Fourth-Place Finish in Nevada Caucuses

In the February 22, 2020 Nevada Caucuses, Warren finished fourth, behind Sanders, Biden, and Buttigieg. Only Sanders and Biden finished with greater than 15% of the county delegates in this contest.[6]

Fourth-Place Finish in New Hampshire Primary

In the February 11, 2020 New Hampshire primary, Warren finished fourth, behind Sanders, Buttigieg and Klobuchar. Neither Warren nor Joe Biden broke 10% of the vote, short of the 15% threshold necessary to secure pledged delegates.[7]

Third-Place Finish in Iowa Caucuses

With 96.94% of precincts reporting, Warren placed third in the Iowa Caucuses in both popular vote totals and statewide delegate equivalents, behind Buttigieg and Sanders.[8]

Change of Opinion on Big-Money Fundraisers

During the December 2019 Democratic debate, Warren criticized Pete Buttigieg for a fundraiser he had held in a wine cave with billionaire donors. Warren said "Billionaires in wine caves should not pick the next president of the United States" and also asserted "I do not sell access to my time."[9]

After the debate, Warren drew criticism for admonishing Buttigieg for the same kind of fundraising she had herself used in past political campaigns. As AP News reported, both Warren and Bernie Sanders "have made scorning the big money part of a broader campaign to rid what they say is its corrupting influence in politics. For Sanders, that’s largely been his practice for decades. For Warren, as the Boston event shows, it’s come more recently. She used more than $10 million from her Senate campaign account, some of it raised at large donor events, to help seed her presidential bid, a fact Buttigieg eagerly pointed out."[10]

A Fall 2019 New York Times article highlighted Warren's fundraising shift between her 2018 Senate run and her 2020 presidential run.[11]

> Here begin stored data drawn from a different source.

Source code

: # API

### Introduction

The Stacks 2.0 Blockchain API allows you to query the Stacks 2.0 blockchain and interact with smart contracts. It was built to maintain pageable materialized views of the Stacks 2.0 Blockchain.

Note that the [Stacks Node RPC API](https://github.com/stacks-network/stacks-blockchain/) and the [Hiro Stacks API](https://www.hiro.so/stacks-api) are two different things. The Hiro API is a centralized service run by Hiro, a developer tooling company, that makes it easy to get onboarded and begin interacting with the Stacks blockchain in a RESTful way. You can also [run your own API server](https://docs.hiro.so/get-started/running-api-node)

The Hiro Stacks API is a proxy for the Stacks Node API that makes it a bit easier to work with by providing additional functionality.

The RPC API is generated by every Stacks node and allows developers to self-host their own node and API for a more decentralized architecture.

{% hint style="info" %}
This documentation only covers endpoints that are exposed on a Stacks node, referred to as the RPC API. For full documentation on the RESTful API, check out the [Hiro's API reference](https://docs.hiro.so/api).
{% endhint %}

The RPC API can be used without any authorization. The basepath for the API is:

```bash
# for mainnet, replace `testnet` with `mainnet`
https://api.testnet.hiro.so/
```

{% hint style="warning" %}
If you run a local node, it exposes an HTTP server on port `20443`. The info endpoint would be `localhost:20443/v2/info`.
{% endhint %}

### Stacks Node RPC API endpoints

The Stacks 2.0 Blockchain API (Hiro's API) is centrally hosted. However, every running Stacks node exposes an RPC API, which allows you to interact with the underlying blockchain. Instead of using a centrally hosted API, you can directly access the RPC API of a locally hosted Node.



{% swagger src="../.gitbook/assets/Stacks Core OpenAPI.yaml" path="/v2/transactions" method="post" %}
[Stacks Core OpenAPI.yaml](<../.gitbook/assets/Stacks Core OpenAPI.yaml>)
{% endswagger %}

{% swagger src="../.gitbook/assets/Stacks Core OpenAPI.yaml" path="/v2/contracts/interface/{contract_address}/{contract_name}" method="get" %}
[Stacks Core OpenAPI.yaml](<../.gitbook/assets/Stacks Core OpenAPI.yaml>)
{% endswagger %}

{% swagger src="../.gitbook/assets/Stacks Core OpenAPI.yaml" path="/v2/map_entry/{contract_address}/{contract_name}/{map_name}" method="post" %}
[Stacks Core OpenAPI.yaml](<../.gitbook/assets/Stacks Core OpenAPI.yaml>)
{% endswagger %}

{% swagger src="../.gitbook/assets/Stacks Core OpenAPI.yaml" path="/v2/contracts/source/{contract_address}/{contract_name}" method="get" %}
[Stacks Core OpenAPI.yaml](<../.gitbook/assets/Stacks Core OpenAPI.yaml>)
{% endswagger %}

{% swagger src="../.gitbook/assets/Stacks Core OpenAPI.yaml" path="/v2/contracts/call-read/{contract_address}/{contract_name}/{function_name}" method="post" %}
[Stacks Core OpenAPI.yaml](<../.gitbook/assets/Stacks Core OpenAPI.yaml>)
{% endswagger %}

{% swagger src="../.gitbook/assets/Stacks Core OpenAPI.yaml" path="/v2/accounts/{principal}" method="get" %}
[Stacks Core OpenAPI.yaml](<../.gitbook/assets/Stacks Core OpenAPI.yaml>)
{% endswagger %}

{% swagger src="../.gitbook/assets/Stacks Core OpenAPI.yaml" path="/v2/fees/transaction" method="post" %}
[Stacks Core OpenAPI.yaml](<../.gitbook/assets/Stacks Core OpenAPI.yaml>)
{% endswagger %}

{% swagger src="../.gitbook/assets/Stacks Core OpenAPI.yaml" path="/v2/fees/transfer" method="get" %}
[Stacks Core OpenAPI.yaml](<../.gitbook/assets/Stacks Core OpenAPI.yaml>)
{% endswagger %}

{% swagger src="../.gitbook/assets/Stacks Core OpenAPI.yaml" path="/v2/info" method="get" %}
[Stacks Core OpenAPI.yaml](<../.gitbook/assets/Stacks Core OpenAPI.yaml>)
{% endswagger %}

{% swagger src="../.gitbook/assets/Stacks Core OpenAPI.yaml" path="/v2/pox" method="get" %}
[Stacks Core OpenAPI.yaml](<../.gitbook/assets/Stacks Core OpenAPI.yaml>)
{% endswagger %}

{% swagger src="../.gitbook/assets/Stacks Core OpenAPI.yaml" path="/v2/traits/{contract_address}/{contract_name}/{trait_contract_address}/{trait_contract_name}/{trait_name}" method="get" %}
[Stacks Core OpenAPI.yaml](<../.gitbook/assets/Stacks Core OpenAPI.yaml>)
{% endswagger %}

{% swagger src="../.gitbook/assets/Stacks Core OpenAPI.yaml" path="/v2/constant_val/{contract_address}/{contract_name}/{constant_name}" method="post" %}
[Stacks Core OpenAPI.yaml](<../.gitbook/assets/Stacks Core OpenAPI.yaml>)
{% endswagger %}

Conflict over Sanders's Call Script and His Alleged Comments in Private Meeting

Throughout 2019, Sanders and Warren remained allied, supporting each other in the early debates when attacked on their Medicare for All plans by centrist Democrats.[12]

By January 2020, however, Politico reported that "The nonaggression pact between Bernie Sanders and Elizabeth Warren is seriously fraying", highlighting a Sanders campaign script which read: "people who support [Warren] are highly-educated, more affluent people who are going to show up and vote Democratic no matter what... she's bringing no new bases into the Democratic Party."[13]

Warren responded to the news by saying "I was disappointed to hear that Bernie is sending his volunteers out to trash me", while Sanders claimed he had never seen nor approved the memo, saying "I have never said a negative word about Elizabeth Warren who is a friend of mine. We have differences of issues, that’s what the campaign is about, but no one is going to be attacking Elizabeth."[14]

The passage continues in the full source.